Graham Stanton também compatilha da percepção de Geza Vermes ao observar que as acusações imputadas a Jesus nessa passagem do Talmude - que ele praticou feitiçaria e levou Israel a pecar - também são encontradas em Dialogo com Trifo, de Justino, já mencionado.Para Stanton essa tradição rabínica é de dificil interpretação, e mais complicado ainda é data-la com segurança. No entanto, acrescenta que não fora a grande correspondência com a acusação que circulava em circulos judaicos, na metade do século II, de que "Jesus era um mágico e enganador do povo" (Dialogo com Trifo 69:7), seria tentador descartar essa passagem do Talmude como resultado de polêmicas do terceiro século, ou mesmo posteriores, entre judeus e cristãos.Entranto, a terminologia semi-técnica encontrada no grego de Dialogo com Trifo é muito próxima do hebreu das tradições rabínicas. Assim, conclui Stanton, essas tradições teriam raízes profundas.[9]
Em resumo, quais são as informações que podemos obter do Talmude (se é que alguma informação pode ser obtida)?
Além de Johannes Maier, Edgard Leite é bastante cético em relação ao Talmude, "que não parece conter referências claras ao Jesus histórico" [10]
Por outro lado, Professor R. T. France, de Oxford, conclui que, pelo menos a partir do início do segundo século, Jesus era conhecido e abominado como alguém que realizava feitos incríveis e que tinha conquistado tão grande número de seguidores que foi devidamente executado como "aquele que levou Israel a pecar". Embora depreciativo, pelo menos é, de uma maneira distorcida, evidência para o impacto razoável dos milagres de Jesus e de seus ensinos. A conclusão de que isto é inteiramente dependente da pregação cristã, e que "judeus do segundo século adotaram de forma acrítica o pressuposto de que ele realmente existiu " é certamente resultado do ceticismo dogmático. Tal polêmica, frequentemente utilizando "fatos" completamente distintos do que os cristãos acreditavam, muito dificilmente teria surgido em menos de um século em torno de uma figura inexistente." [11]
Também Geza Vermes, observa que histórias como a de Jacó de Kfar Secaniah "indicam que um judeu cristão palestino no final do século I DC estava se dedicando, como os apóstolos e seus seguidores imediatos nos Atos dos Apostolos, a curar e pregar em nome de Jesus. Ainda, os textos rabínicos mostram que o mundo oficial rejeitava essas práticas, mas que judeus e até mesmo rabinos não necessariamente se opunham a elas na sociedade judaica palestina do fim do século I" [12]

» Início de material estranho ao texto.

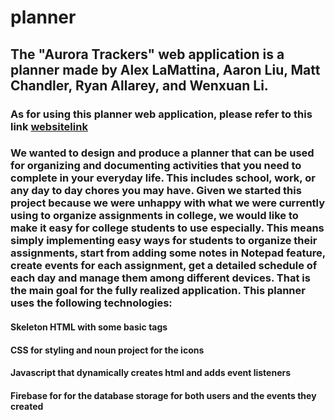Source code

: # planner
## The "Aurora Trackers" web application is a planner made by Alex LaMattina, Aaron Liu, Matt Chandler, Ryan Allarey, and Wenxuan Li.
                
### As for using this planner web application, please refer to this link [websitelink] 


### We wanted to design and produce a planner that can be used for organizing and documenting activities that you need to complete in your everyday life. This includes school, work, or any day to day chores you may have. Given we started this project because we were unhappy with what we were currently using to organize assignments in college, we would like to make it easy for college students to use especially. This means simply implementing easy ways for students to organize their assignments, start from adding some notes in Notepad feature, create events for each assignment, get a detailed schedule of each day and manage them among different devices. That is the main goal for the fully realized application. This planner uses the following technologies:

    
####   Skeleton HTML with some basic tags
                
    
####   CSS for styling and noun project for the icons
                
    
####   Javascript that dynamically creates html and adds event listeners
                
    
####   Firebase for for the database storage for both users and the events they created

[websitelink]: https://aaronliu20.github.io/planner/index.html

Da mesma forma, Max Wilcox, Professor da Universidade de North Wales, avalia que o Talmude e outros escritos da literatura rabínica embora mencionem Jesus de forma muito esporádica, e devam ser utilizados pelo historiador de forma muito cautelosa e criteriosa, acabam por endossar as afirmações evangélicas de que Jesus curava e operava milagres, ainda que atribuindo esses feitos a feitiçaria. Além disso, preservam uma memória de que ele era um mestre, tinha discipulos, e de que pelo menos no início do período rabínico nem todos os rabinos tinham se convencido totalmente de que ele era um herege e enganador. [13]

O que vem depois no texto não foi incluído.